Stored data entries
****************************************

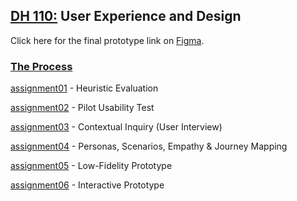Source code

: ## <ins> DH 110:</ins> User Experience and Design <br>

Click here for the final prototype link on [Figma](https://www.figma.com/proto/6x37Y0Goi7V6a4eY8SFdH8/DH110-Project?node-id=31%3A96&scaling=scale-down&page-id=0%3A1).

### <ins> The Process </ins> 

[assignment01](https://github.com/derekwang99/DH110-DEREKWANG/blob/main/assignment01/A01.md) - Heuristic Evaluation 

[assignment02](https://github.com/derekwang99/DH110-DEREKWANG/tree/main/assignment02) - Pilot Usability Test   

[assignment03](https://github.com/derekwang99/DH110-DEREKWANG/tree/main/assignment03) - Contextual Inquiry (User Interview)

[assignment04](https://github.com/derekwang99/DH110-DEREKWANG/tree/main/assignment04) - Personas, Scenarios, Empathy & Journey Mapping

[assignment05](https://github.com/derekwang99/DH110-DEREKWANG/tree/main/assignment05) - Low-Fidelity Prototype

[assignment06](https://github.com/derekwang99/DH110-DEREKWANG/tree/main/assignment06) - Interactive Prototype

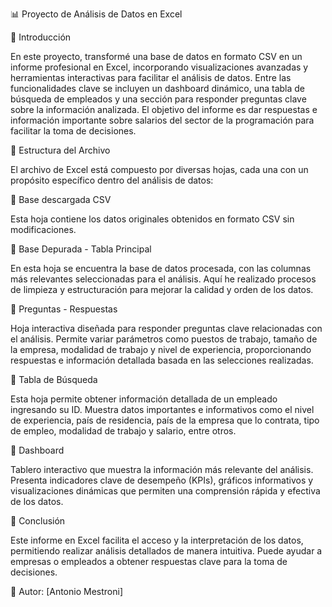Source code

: 📊 Proyecto de Análisis de Datos en Excel

📌 Introducción

En este proyecto, transformé una base de datos en formato CSV en un informe profesional en Excel, incorporando visualizaciones avanzadas y herramientas interactivas para facilitar el análisis de datos. Entre las funcionalidades clave se incluyen un dashboard dinámico, una tabla de búsqueda de empleados y una sección para responder preguntas clave sobre la información analizada. El objetivo del informe es dar respuestas e información importante sobre salarios del sector de la programación para facilitar la toma de decisiones.

📂 Estructura del Archivo

El archivo de Excel está compuesto por diversas hojas, cada una con un propósito específico dentro del análisis de datos:

🔹 Base descargada CSV

Esta hoja contiene los datos originales obtenidos en formato CSV sin modificaciones.

🔹 Base Depurada - Tabla Principal

En esta hoja se encuentra la base de datos procesada, con las columnas más relevantes seleccionadas para el análisis. Aquí he realizado procesos de limpieza y estructuración para mejorar la calidad y orden de los datos.

🔹 Preguntas - Respuestas

Hoja interactiva diseñada para responder preguntas clave relacionadas con el análisis. Permite variar parámetros como puestos de trabajo, tamaño de la empresa, modalidad de trabajo y nivel de experiencia, proporcionando respuestas e información detallada basada en las selecciones realizadas.

🔹 Tabla de Búsqueda

Esta hoja permite obtener información detallada de un empleado ingresando su ID. Muestra datos importantes e informativos como el nivel de experiencia, país de residencia, país de la empresa que lo contrata, tipo de empleo, modalidad de trabajo y salario, entre otros.

🔹 Dashboard

Tablero interactivo que muestra la información más relevante del análisis. Presenta indicadores clave de desempeño (KPIs), gráficos informativos y visualizaciones dinámicas que permiten una comprensión rápida y efectiva de los datos.

🚀 Conclusión

Este informe en Excel facilita el acceso y la interpretación de los datos, permitiendo realizar análisis detallados de manera intuitiva. Puede ayudar a empresas o empleados a obtener respuestas clave para la toma de decisiones.

📌 Autor: [Antonio Mestroni]

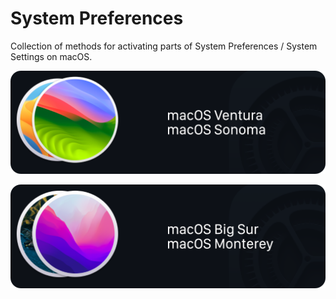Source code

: # System Preferences
Collection of methods for activating parts of System Preferences / System Settings on macOS.


<a href=macos_preferencepanes-Ventura.md><img width="1200" alt="sonoma_settings" src="/images/settings_ventura-and-newer.png"></a>


<a href=macos_preferencepanes-Monterey.md><img width="1200" alt="sonoma_settings" src="/images/settings_monterey-and-older.png"></a>
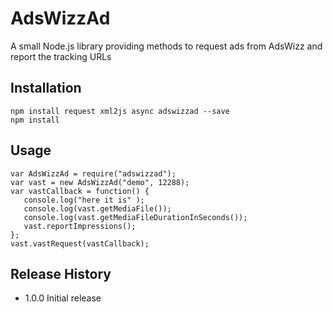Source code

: AdsWizzAd
=========

A small Node.js library providing methods to request ads from AdsWizz and report the tracking URLs


## Installation

`npm install request xml2js async adswizzad --save`  
`npm install`  

## Usage
`var AdsWizzAd = require("adswizzad");`  
`var vast = new AdsWizzAd("demo", 12288);`  
`var vastCallback = function() {`  
`	console.log("here it is" );`  
`	console.log(vast.getMediaFile());`  
`	console.log(vast.getMediaFileDurationInSeconds());`  
`	vast.reportImpressions();`  
`};`  
`vast.vastRequest(vastCallback);`  


## Release History
* 1.0.0 Initial release
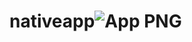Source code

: # nativeapp![App PNG](https://user-images.githubusercontent.com/93301320/202052476-c678089e-39e5-4975-92ca-563095e98a11.png)
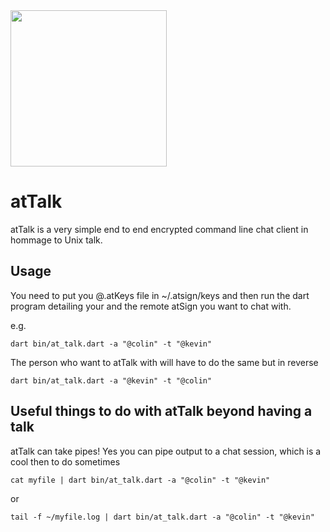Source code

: <img width=250px src="https://atsign.dev/assets/img/atPlatform_logo_gray.svg?sanitize=true">

# atTalk 

atTalk is a very simple end to end encrypted command line chat client in hommage to Unix talk.

## Usage

You need to put you @<your atsign>.atKeys file in ~/.atsign/keys and then run the dart program detailing your and the remote atSign you want to chat with.

e.g.

`dart bin/at_talk.dart -a "@colin" -t "@kevin"`

The person who want to atTalk with will have to do the same but in reverse

`dart bin/at_talk.dart -a "@kevin" -t "@colin"`


## Useful things to do with atTalk beyond having a talk 

atTalk can take pipes! Yes you can pipe output to a chat session, which is a cool then to do sometimes

`cat myfile | dart bin/at_talk.dart -a "@colin" -t "@kevin"`

or

`tail -f ~/myfile.log | dart bin/at_talk.dart -a "@colin" -t "@kevin"`
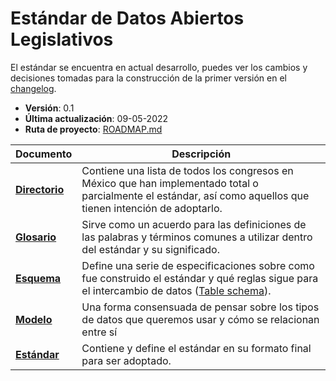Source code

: 
# Estándar de Datos Abiertos Legislativos

El estándar se encuentra en actual desarrollo, puedes ver los cambios y decisiones tomadas para la construcción de la primer versión en el [changelog](https://github.com/CodeandoMexico/estandar-datos-legislativos/blob/master/docs/roadbuild.md).

- **Versión**: 0.1
- **Última actualización**: 09-05-2022
- **Ruta de proyecto**: [ROADMAP.md](https://github.com/CodeandoMexico/estandar-datos-legislativos/blob/master/ROADMAP.md)

Documento | Descripción
--- | ---
**[Directorio](https://github.com/CodeandoMexico/estandar-datos-legislativos/blob/master/docs/directorio.md)** | Contiene una lista de todos los congresos en México que han implementado total o parcialmente el estándar, así como aquellos que tienen intención de adoptarlo.
**[Glosario](https://github.com/CodeandoMexico/estandar-datos-legislativos/blob/master/docs/glosario.md)** | Sirve como un acuerdo para las definiciones de las palabras y términos comunes a utilizar dentro del estándar y su significado.
**[Esquema](https://github.com/CodeandoMexico/estandar-datos-legislativos/blob/master/docs/esquema.md)** | Define una serie de especificaciones sobre como fue construido el estándar y qué reglas sigue para el intercambio de datos ([Table schema](https://specs.frictionlessdata.io/table-schema/)).
**[Modelo](https://github.com/CodeandoMexico/estandar-datos-legislativos/blob/master/docs/modelo.md)** | Una forma consensuada de pensar sobre los tipos de datos que queremos usar y cómo se relacionan entre sí
**[Estándar](https://github.com/CodeandoMexico/estandar-datos-legislativos/blob/master/docs/estandar.json)** | Contiene y define el estándar en su formato final para ser adoptado.

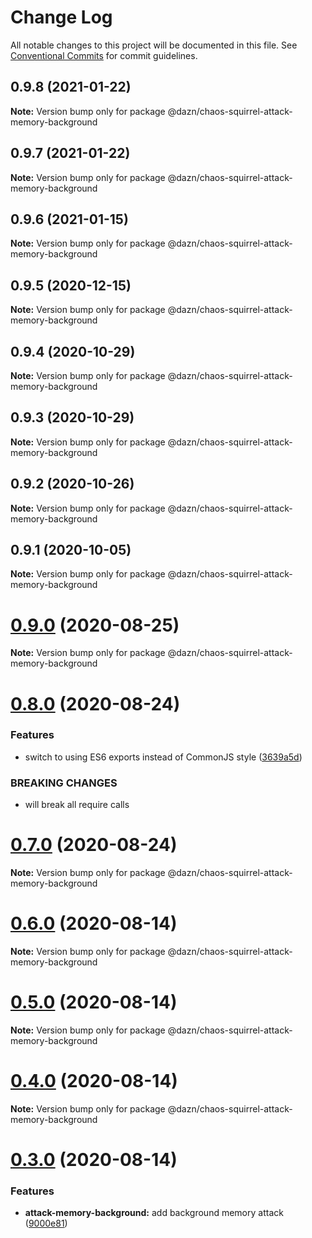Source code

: # Change Log

All notable changes to this project will be documented in this file.
See [Conventional Commits](https://conventionalcommits.org) for commit guidelines.

## 0.9.8 (2021-01-22)

**Note:** Version bump only for package @dazn/chaos-squirrel-attack-memory-background





## 0.9.7 (2021-01-22)

**Note:** Version bump only for package @dazn/chaos-squirrel-attack-memory-background





## 0.9.6 (2021-01-15)

**Note:** Version bump only for package @dazn/chaos-squirrel-attack-memory-background





## 0.9.5 (2020-12-15)

**Note:** Version bump only for package @dazn/chaos-squirrel-attack-memory-background





## 0.9.4 (2020-10-29)

**Note:** Version bump only for package @dazn/chaos-squirrel-attack-memory-background





## 0.9.3 (2020-10-29)

**Note:** Version bump only for package @dazn/chaos-squirrel-attack-memory-background





## 0.9.2 (2020-10-26)

**Note:** Version bump only for package @dazn/chaos-squirrel-attack-memory-background





## 0.9.1 (2020-10-05)

**Note:** Version bump only for package @dazn/chaos-squirrel-attack-memory-background





# [0.9.0](https://github.com/getndazn/chaos-squirrel/compare/v0.8.0...v0.9.0) (2020-08-25)

**Note:** Version bump only for package @dazn/chaos-squirrel-attack-memory-background





# [0.8.0](https://github.com/getndazn/chaos-squirrel/compare/v0.7.0...v0.8.0) (2020-08-24)


### Features

* switch to using ES6 exports instead of CommonJS style ([3639a5d](https://github.com/getndazn/chaos-squirrel/commit/3639a5da2c43b4f1a304e33b66349ab3fb4ee90d))


### BREAKING CHANGES

* will break all require calls





# [0.7.0](https://github.com/getndazn/chaos-squirrel/compare/v0.6.0...v0.7.0) (2020-08-24)

**Note:** Version bump only for package @dazn/chaos-squirrel-attack-memory-background





# [0.6.0](https://github.com/getndazn/chaos-squirrel/compare/v0.5.0...v0.6.0) (2020-08-14)

**Note:** Version bump only for package @dazn/chaos-squirrel-attack-memory-background





# [0.5.0](https://github.com/getndazn/chaos-squirrel/compare/v0.4.0...v0.5.0) (2020-08-14)

**Note:** Version bump only for package @dazn/chaos-squirrel-attack-memory-background





# [0.4.0](https://github.com/getndazn/chaos-squirrel/compare/v0.3.0...v0.4.0) (2020-08-14)

**Note:** Version bump only for package @dazn/chaos-squirrel-attack-memory-background





# [0.3.0](https://github.com/getndazn/chaos-squirrel/compare/v0.2.0...v0.3.0) (2020-08-14)


### Features

* **attack-memory-background:** add background memory attack ([9000e81](https://github.com/getndazn/chaos-squirrel/commit/9000e81d0d766b3d95fa3914294ede6d45e30186))
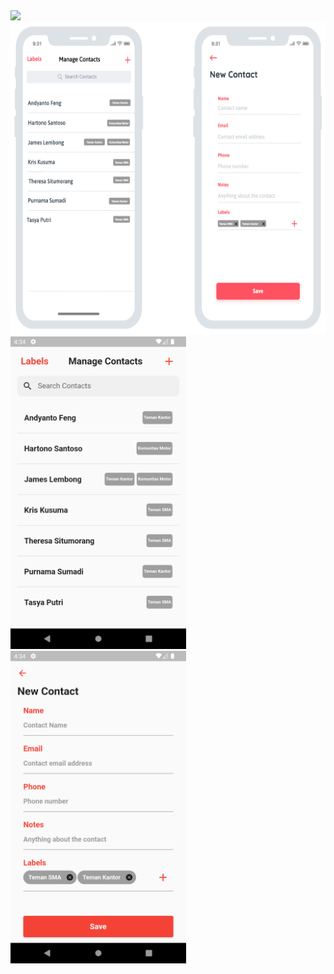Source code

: <!-- # contact_test

A new Flutter project.

## Getting Started

This project is a starting point for a Flutter application.

A few resources to get you started if this is your first Flutter project:

- [Lab: Write your first Flutter app](https://flutter.dev/docs/get-started/codelab)
- [Cookbook: Useful Flutter samples](https://flutter.dev/docs/cookbook)

For help getting started with Flutter, view our
[online documentation](https://flutter.dev/docs), which offers tutorials,
samples, guidance on mobile development, and a full API reference. -->

<img src="gif.gif" height="500" />
<img src="design.png" height="500" />
<img src="1.png" height="500" /><img src="2.png" height="500" />
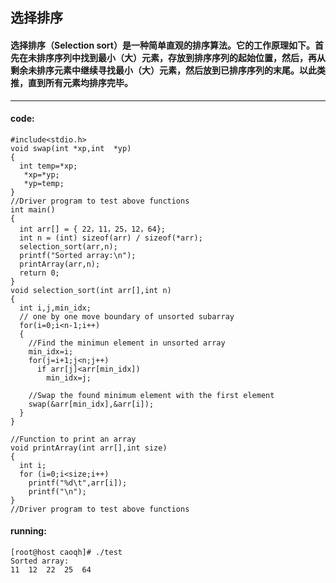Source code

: ##    选择排序


####    选择排序（Selection sort）是一种简单直观的排序算法。它的工作原理如下。首先在未排序序列中找到最小（大）元素，存放到排序序列的起始位置，然后，再从剩余未排序元素中继续寻找最小（大）元素，然后放到已排序序列的末尾。以此类推，直到所有元素均排序完毕。
 
----

####    code:
    
	#include<stdio.h>
	void swap(int *xp,int  *yp)
	{
	  int temp=*xp;
	   *xp=*yp;
	   *yp=temp;
	}
	//Driver program to test above functions
	int main()
	{
	  int arr[] = { 22，11，25，12，64};
	  int n = (int) sizeof(arr) / sizeof(*arr);
	  selection_sort(arr,n);
	  printf("Sorted array:\n");
	  printArray(arr,n);
	  return 0;
	}
	void selection_sort(int arr[],int n)
	{
	  int i,j,min_idx;
	  // one by one move boundary of unsorted subarray
	  for(i=0;i<n-1;i++)
	  {
	    //Find the minimun element in unsorted array
		min_idx=i;
		for(j=i+1;j<n;j++)
		  if arr[j]<arr[min_idx])
		    min_idx=j;
			
		//Swap the found minimum element with the first element
		swap(&arr[min_idx],&arr[i]);
	  }
	}
	
	//Function to print an array
	void printArray(int arr[],int size)
	{
	  int i;
	  for (i=0;i<size;i++)
	    printf("%d\t",arr[i]);
		printf("\n");
	}
	//Driver program to test above functions
	
####    running:
    [root@host caoqh]# ./test
    Sorted array:
    11	12	22	25	64	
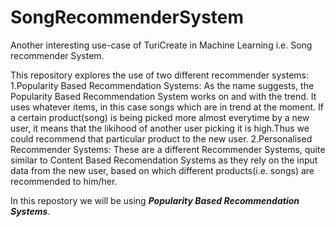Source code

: # SongRecommenderSystem
Another interesting use-case of TuriCreate in Machine Learning i.e. Song recommender System.

This repository explores the use of two different recommender systems:\
1.Popularity Based Recommendation Systems: As the name suggests, the Popularity Based Recommendation System works on and with the trend. It uses whatever items, in this case songs which are in trend at the moment. If a certain product(song) is being picked more almost everytime by a new user, it means that the likihood of another user picking it is high.Thus we could recommend that particular product to the new user.
2.Personalised Recommender Systems: These are a different Recommender Systems, quite similar to Content Based Recomendation Systems as they rely on the input data from the new user, based on which different products(i.e. songs) are recommended to him/her.

In this repostory we will be using **_Popularity Based Recommendation Systems_**.
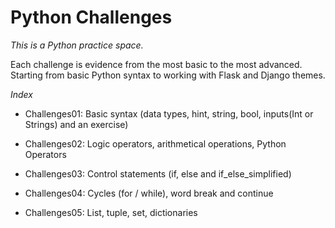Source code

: # Python Challenges
*_This is a Python practice space._*

Each challenge is evidence from the most basic to the most advanced.
Starting from basic Python syntax to working with Flask and Django themes.

*Index*
- Challenges01: Basic syntax (data types, hint, string, bool, inputs(Int or Strings) and an exercise)

- Challenges02: Logic operators, arithmetical operations, Python Operators

- Challenges03: Control statements (if, else and if_else_simplified)

- Challenges04: Cycles (for / while), word break and continue

- Challenges05: List, tuple, set, dictionaries 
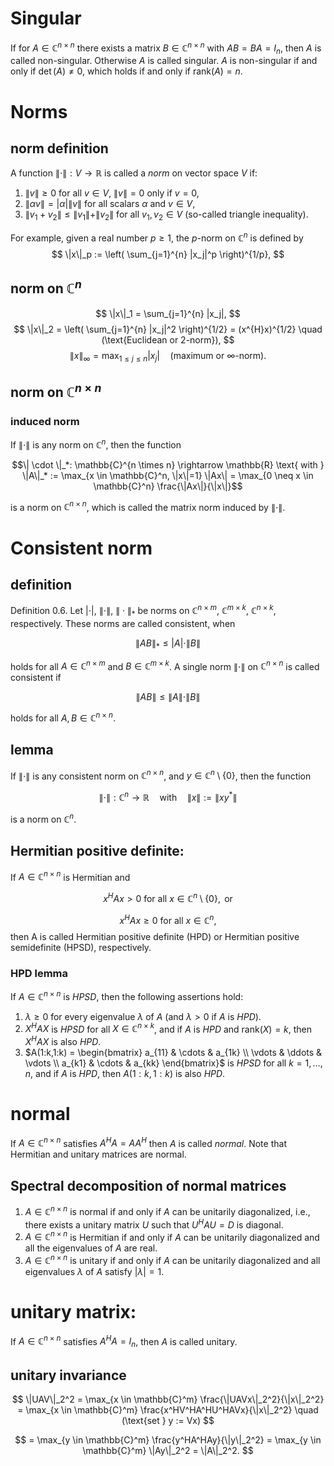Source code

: # Singular

If for $A \in \mathbb{C}^{n \times n}$ there exists a matrix $B \in \mathbb{C}^{n \times n}$ with $AB = BA = I_n$, then $A$ is called non-singular. Otherwise $A$ is called singular. 
$A$ is non-singular if and only if $\det(A) \neq 0$, which holds if and only if $\text{rank}(A) = n$.

# Norms

## norm definition

A function $\|\cdot\| : V \to \mathbb{R}$ is called a _norm_ on vector space $V$ if: 
1. $\|v\| \geq 0$ for all $v \in V$, $\|v\| = 0$ only if $v = 0$, 
2. $\|\alpha v\| = |\alpha| \|v\|$ for all scalars $\alpha$ and $v \in V$, 
3. $\|v_1 + v_2\| \leq \|v_1\| + \|v_2\|$ for all $v_1, v_2 \in V$ (so-called triangle inequality).

For example, given a real number $p \geq 1$, the $p$-norm on $\mathbb{C}^n$ is defined by $$ \|x\|_p := \left( \sum_{j=1}^{n} |x_j|^p \right)^{1/p}, $$
## norm on $\mathbb{C}^n$

$$ \|x\|_1 = \sum_{j=1}^{n} |x_j|, $$ $$ \|x\|_2 = \left( \sum_{j=1}^{n} |x_j|^2 \right)^{1/2} = (x^{H}x)^{1/2} \quad (\text{Euclidean or 2-norm}), $$ $$ \|x\|_\infty = \max_{1 \leq j \leq n} |x_j| \quad (\text{maximum or } \infty\text{-norm}). $$
## norm on $\mathbb{C}^{n \times n}$

### induced norm

If $\| \cdot \|$ is any norm on $\mathbb{C}^n$, then the function

$$\| \cdot \|_*: \mathbb{C}^{n \times n} \rightarrow \mathbb{R} \text{ with } \|A\|_* := \max_{x \in \mathbb{C}^n, \|x\|=1} \|Ax\| = \max_{0 \neq x \in \mathbb{C}^n} \frac{\|Ax\|}{\|x\|}$$

is a norm on $\mathbb{C}^{n \times n}$, which is called the matrix norm induced by $\| \cdot \|$.

# Consistent norm

## definition

Definition 0.6. Let $| \cdot |$, $\| \cdot \|$, $\| \cdot \|_*$ be norms on $\mathbb{C}^{n \times m}$, $\mathbb{C}^{m \times k}$, $\mathbb{C}^{n \times k}$, respectively. These norms are called consistent, when

$$\|AB\|_* \leq |A| \cdot \|B\|$$

holds for all $A \in \mathbb{C}^{n \times m}$ and $B \in \mathbb{C}^{m \times k}$. A single norm $\| \cdot \|$ on $\mathbb{C}^{n \times n}$ is called consistent if

$$\|AB\| \leq \|A\| \cdot \|B\|$$

holds for all $A, B \in \mathbb{C}^{n \times n}$.

## lemma

If $\| \cdot \|$ is any consistent norm on $\mathbb{C}^{n \times n}$, and $y \in \mathbb{C}^n \setminus \{0\}$, then the function

$$
\| \cdot \| : \mathbb{C}^n \to \mathbb{R} \quad \text{with} \quad \| x \| := \| x y^* \|
$$

is a norm on $\mathbb{C}^n$.


## Hermitian positive definite:

If $A \in \mathbb{C}^{n \times n}$ is Hermitian and

$$
x^H Ax > 0 \text{ for all } x \in \mathbb{C}^n \setminus \{0\}, \text{ or}
$$

$$
x^H Ax \geq 0 \text{ for all } x \in \mathbb{C}^n,
$$
then A is called Hermitian positive definite (HPD) or Hermitian positive semidefinite (HPSD), respectively.

### HPD lemma

If $A \in \mathbb{C}^{n \times n}$ is _HPSD_, then the following assertions hold:

1. $\lambda \geq 0$ for every eigenvalue $\lambda$ of $A$ (and $\lambda > 0$ if $A$ is _HPD_).
2. $X^HAX$ is _HPSD_ for all $X \in \mathbb{C}^{n \times k}$, and if $A$ is _HPD_ and $\text{rank}(X) = k$, then $X^HAX$ is also _HPD_.
3. $A(1:k,1:k) = \begin{bmatrix} a_{11} & \cdots & a_{1k} \\ \vdots & \ddots & \vdots \\ a_{k1} & \cdots & a_{kk} \end{bmatrix}$ is _HPSD_ for all $k = 1, \ldots, n$, and if $A$ is _HPD_, then $A(1:k, 1:k)$ is also _HPD_.


# normal

If $A \in \mathbb{C}^{n \times n}$ satisfies $A^H A = AA^H$ then $A$ is called _normal_. Note that Hermitian and unitary matrices are normal.

## Spectral decomposition of normal matrices

1. $A \in \mathbb{C}^{n \times n}$ is normal if and only if $A$ can be unitarily diagonalized, i.e., there exists a unitary matrix $U$ such that $U^H AU = D$ is diagonal.
2. $A \in \mathbb{C}^{n \times n}$ is Hermitian if and only if $A$ can be unitarily diagonalized and all the eigenvalues of $A$ are real.
3. $A \in \mathbb{C}^{n \times n}$ is unitary if and only if $A$ can be unitarily diagonalized and all eigenvalues $\lambda$ of $A$ satisfy $|\lambda| = 1$.
# unitary matrix:

If $A \in \mathbb{C}^{n \times n}$ satisfies $A^HA = I_n$, then $A$ is called unitary.

## unitary invariance


$$
\|UAV\|_2^2 = \max_{x \in \mathbb{C}^m} \frac{\|UAVx\|_2^2}{\|x\|_2^2} = \max_{x \in \mathbb{C}^m} \frac{x^HV^HA^HU^HAVx}{\|x\|_2^2} \quad (\text{set } y := Vx)
$$

$$
= \max_{y \in \mathbb{C}^m} \frac{y^HA^HAy}{\|y\|_2^2} = \max_{y \in \mathbb{C}^m} \|Ay\|_2^2 = \|A\|_2^2.
$$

****************************************

=== Exercise directions ===
Only lines belong in the copy, not pictures: write out exactly the lines of the records from the first through the one holding "El archivo de".

=== Answer to this exercise ===
Source code

: ## <ins> DH 110:</ins> User Experience and Design <br>

Click here for the final prototype link on [Figma](https://www.figma.com/proto/6x37Y0Goi7V6a4eY8SFdH8/DH110-Project?node-id=31%3A96&scaling=scale-down&page-id=0%3A1).

### <ins> The Process </ins> 

[assignment01](https://github.com/derekwang99/DH110-DEREKWANG/blob/main/assignment01/A01.md) - Heuristic Evaluation 

[assignment02](https://github.com/derekwang99/DH110-DEREKWANG/tree/main/assignment02) - Pilot Usability Test   

[assignment03](https://github.com/derekwang99/DH110-DEREKWANG/tree/main/assignment03) - Contextual Inquiry (User Interview)

[assignment04](https://github.com/derekwang99/DH110-DEREKWANG/tree/main/assignment04) - Personas, Scenarios, Empathy & Journey Mapping

[assignment05](https://github.com/derekwang99/DH110-DEREKWANG/tree/main/assignment05) - Low-Fidelity Prototype

[assignment06](https://github.com/derekwang99/DH110-DEREKWANG/tree/main/assignment06) - Interactive Prototype

Source code

: 📊 Proyecto de Análisis de Datos en Excel

📌 Introducción

En este proyecto, transformé una base de datos en formato CSV en un informe profesional en Excel, incorporando visualizaciones avanzadas y herramientas interactivas para facilitar el análisis de datos. Entre las funcionalidades clave se incluyen un dashboard dinámico, una tabla de búsqueda de empleados y una sección para responder preguntas clave sobre la información analizada. El objetivo del informe es dar respuestas e información importante sobre salarios del sector de la programación para facilitar la toma de decisiones.

📂 Estructura del Archivo

El archivo de Excel está compuesto por diversas hojas, cada una con un propósito específico dentro del análisis de datos:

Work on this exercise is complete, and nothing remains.